[发明专利]具有组成型启动子活性的DNA及其应用和巴斯德毕赤酵母表达载体

权利要求书

1.一种具有组成型启动子活性的DNA，其碱基序列如SEQ No.1所示。

2.权利要求1所述DNA在构建巴斯德毕赤酵母(Pichia Pastoris)表达载体中的应用。

3.根据权利要求2所述的应用，其特征在于，将所述DNA及其下游连接结构基因或调节基因构成的表达盒整合到毕赤酵母的基因组中。

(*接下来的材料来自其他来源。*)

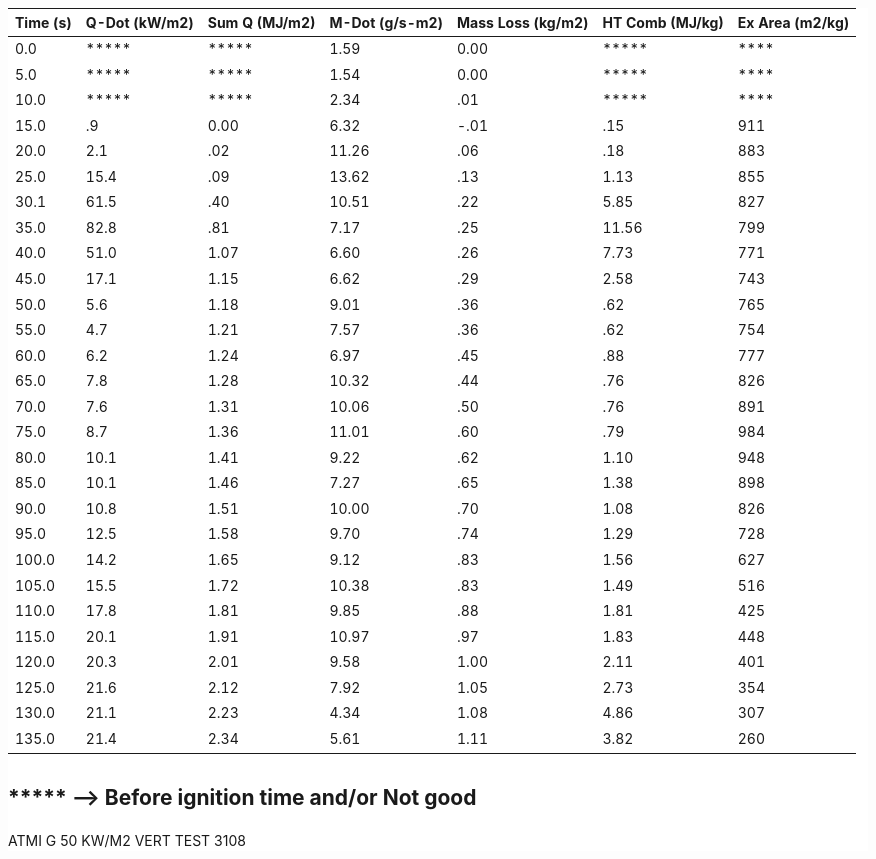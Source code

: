 | Time (s) | Q-Dot (kW/m2) | Sum Q (MJ/m2) | M-Dot (g/s-m2) | Mass Loss (kg/m2) | HT Comb (MJ/kg) | Ex Area (m2/kg) |
|----------|---------------|---------------|----------------|-------------------|------------------|-----------------|
| 0.0      | *****         | *****         | 1.59           | 0.00              | *****            | ****            |
| 5.0      | *****         | *****         | 1.54           | 0.00              | *****            | ****            |
| 10.0     | *****         | *****         | 2.34           | .01               | *****            | ****            |
| 15.0     | .9            | 0.00          | 6.32           | -.01              | .15              | 911             |
| 20.0     | 2.1           | .02           | 11.26          | .06               | .18              | 883             |
| 25.0     | 15.4          | .09           | 13.62          | .13               | 1.13             | 855             |
| 30.1     | 61.5          | .40           | 10.51          | .22               | 5.85             | 827             |
| 35.0     | 82.8          | .81           | 7.17           | .25               | 11.56            | 799             |
| 40.0     | 51.0          | 1.07          | 6.60           | .26               | 7.73             | 771             |
| 45.0     | 17.1          | 1.15          | 6.62           | .29               | 2.58             | 743             |
| 50.0     | 5.6           | 1.18          | 9.01           | .36               | .62              | 765             |
| 55.0     | 4.7           | 1.21          | 7.57           | .36               | .62              | 754             |
| 60.0     | 6.2           | 1.24          | 6.97           | .45               | .88              | 777             |
| 65.0     | 7.8           | 1.28          | 10.32          | .44               | .76              | 826             |
| 70.0     | 7.6           | 1.31          | 10.06          | .50               | .76              | 891             |
| 75.0     | 8.7           | 1.36          | 11.01          | .60               | .79              | 984             |
| 80.0     | 10.1          | 1.41          | 9.22           | .62               | 1.10             | 948             |
| 85.0     | 10.1          | 1.46          | 7.27           | .65               | 1.38             | 898             |
| 90.0     | 10.8          | 1.51          | 10.00          | .70               | 1.08             | 826             |
| 95.0     | 12.5          | 1.58          | 9.70           | .74               | 1.29             | 728             |
| 100.0    | 14.2          | 1.65          | 9.12           | .83               | 1.56             | 627             |
| 105.0    | 15.5          | 1.72          | 10.38          | .83               | 1.49             | 516             |
| 110.0    | 17.8          | 1.81          | 9.85           | .88               | 1.81             | 425             |
| 115.0    | 20.1          | 1.91          | 10.97          | .97               | 1.83             | 448             |
| 120.0    | 20.3          | 2.01          | 9.58           | 1.00              | 2.11             | 401             |
| 125.0    | 21.6          | 2.12          | 7.92           | 1.05              | 2.73             | 354             |
| 130.0    | 21.1          | 2.23          | 4.34           | 1.08              | 4.86             | 307             |
| 135.0    | 21.4          | 2.34          | 5.61           | 1.11              | 3.82             | 260             |

***** --> Before ignition time and/or Not good
---
ATMI G 50 KW/M2 VERT TEST 3108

4.根据权利要求2或3所述的应用，其特征在于，所述巴斯德毕赤酵母表达载体的构建包括如下步骤：

(1)pPICZαA质粒中不含启动子5’AOX1片段的获得

引物：ZαA-F和ZαA-R，序列分别如SEQ NO.9、SEQ NO.10所示

模板：pPICZαA质粒

DNA聚合酶：PrimeSTAR HS

通过PCR方法扩增pPICZαA质粒中不含启动子5’AOX1的部分，记为DNA片段ZαA；反应条件：98℃变性10s，55℃退火5s，72℃延伸3min，循环30次；

(2)DNA片段的连接

a.酶切纯化处理：

用Bgl II，Pst I在37℃对DNA片段GCW14处理3h，并纯化酶切产物；

用Bgl II，Pst I在37℃对DNA片段ZαA处理3h，并纯化酶切产物；

b.连接：

将碱基序列如SEQ No.1所示的DNA和上述处理后的DNA片段ZαA，在T4DNA连接酶的作用下进行连接；

(3)用氯化钙进行转化

取步骤(2)所得连接产物加入到大肠杆菌Top10感受态细胞中，用移液器吹打混匀，直接涂布伯莱霉素抗性LB平板，培养16～18h；

(4)提取转化子质粒，即得到巴斯德毕赤酵母表达载体。

5.一种根据权利要求2或3或4所述应用构建的巴斯德毕赤酵母表达载体。

6.根据权利要求5所述的表达载体，其特征在于，该表达载体由碱基序列如SEQ No.1所示所述的DNA、α信号肽、多克隆酶切位点区、c-myc抗原表位、6×His标签、AOX1转录终止区、伯莱霉素抗性基因表达盒和PUC复制区依次连接构成。